Afigura-se, contudo, ser de restringir o objecto do recurso às normas conjugadas dos artigos 4.º, nºs. 1 e 2, 11.º, 20.º e 30.º, n.º 1, do Regulamento em causa, e artigo 68.º da Tabela de Taxas acima especificada porquanto é apenas de um tal conjunto normativo que decorre directamente a solução, que o Tribunal recorrido julgou inconstitucional, de sujeitar o licenciamento de afixação de painéis publicitários em edifícios privados, e respectiva renovação, ao pagamento de dada quantia pecuniária.
Questão semelhante à que constitui objecto dos presentes autos, tal como acima delimitado, foi recentemente resolvida pelo Plenário do Tribunal Constitucional no acórdão nº 177/2010, de 5 de Maio de 2010 (disponível em www.tribunalconstitucional.pt), no qual se decidiu não julgar organicamente inconstitucionais as normas do artigo 2.º, n.º 1, do Regulamento de Taxas e Licenças do Município de Guimarães e do artigo 31.º da Tabela anexa, na medida em que prevêem a cobrança da taxa aí referida pela afixação de painéis publicitários em prédio pertencente a particular.
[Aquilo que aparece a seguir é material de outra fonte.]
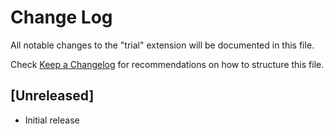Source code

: # Change Log

All notable changes to the "trial" extension will be documented in this file.

Check [Keep a Changelog](http://keepachangelog.com/) for recommendations on how to structure this file.

## [Unreleased]

- Initial release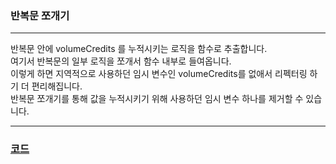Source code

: ### 반복문 쪼개기   
   
* * *
   
반복문 안에 volumeCredits 를 누적시키는 로직을 함수로 추출합니다.   
여기서 반복문의 일부 로직을 쪼개서 함수 내부로 들여옵니다.   
이렇게 하면 지역적으로 사용하던 임시 변수인 volumeCredits를 없애서 리펙터링 하기 더 편리해집니다.   
반복문 쪼개기를 통해 값을 누적시키기 위해 사용하던 임시 변수 하나를 제거할 수 있습니다.   
   
* * *
   
### [코드](https://github.com/chap95/TIL/blob/master/src/totalVolumeCredits.ts)
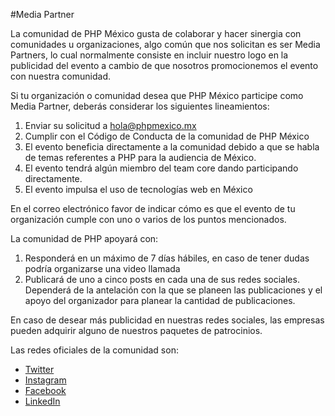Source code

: #Media Partner

La comunidad de PHP México gusta de colaborar y hacer sinergia con comunidades u organizaciones, algo común que nos solicitan es ser Media Partners, lo cual normalmente consiste en incluir nuestro logo en la publicidad del evento a cambio de que nosotros promocionemos el evento con nuestra comunidad.

Si tu organización o comunidad desea que PHP México participe como Media Partner, deberás considerar los siguientes lineamientos: 
1. Enviar su solicitud a hola@phpmexico.mx
2. Cumplir con el Código de Conducta de la comunidad de PHP México
3. El evento beneficia directamente a la comunidad debido a que se habla de temas referentes a PHP para la audiencia de México.
4. El evento tendrá algún miembro del team core dando participando directamente.
5. El evento impulsa el uso de tecnologías web en México

En el correo electrónico favor de indicar cómo es que el evento de tu organización cumple con uno o varios de los puntos mencionados.

La comunidad de PHP apoyará con: 
1. Responderá en un máximo de 7 días hábiles, en caso de tener dudas podría organizarse una video llamada
2. Publicará de uno a cinco posts en cada una de sus redes sociales. Dependerá de la antelación con la que se planeen las publicaciones y el apoyo del organizador para planear la cantidad de publicaciones.

En caso de desear más publicidad en nuestras redes sociales, las empresas pueden adquirir alguno de nuestros paquetes de patrocinios.

Las redes oficiales de la comunidad son: 
* [Twitter](https://twitter.com/phpmx/)
* [Instagram](https://www.instagram.com/phpmx/)
* [Facebook](https://www.facebook.com/phpmx)
* [LinkedIn](https://www.linkedin.com/company/phpmx/)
Pelos fundamentos do citado acórdão, que aqui se reiteram, por plenamente transponíveis para o caso dos autos, é de manter, na situação vertente, o mesmo juízo de não inconstitucionalidade.
III. Decisão
Nestes termos, acordam em:
a) Não julgar inconstitucionais as normas conjugadas dos artigos 4.º, nºs. 1 e 2, 11.º, 20.º e 30.º, n.º 1, do Regulamento de Ocupação do Espaço Público e do Mobiliário Urbano do Município de Odivelas, e 68.º da Tabela de Taxas, Tarifas e Outras Receitas Municipais de Odivelas, na medida em que prevêem a cobrança da taxa aí referida pelo licenciamento de afixação de painéis publicitários, e respectiva renovação, em edifícios privados;
b) Consequentemente, conceder provimento ao recurso e ordenar a reforma da decisão recorrida, quanto ao juízo de inconstitucionalidade nela contido.
Sem custas.
Lisboa, 12 de Outubro de 2011.- Carlos Fernandes Cadilha – Maria Lúcia Amaral – Ana Maria Guerra Martins – Vítor Gomes – Gil Galvão.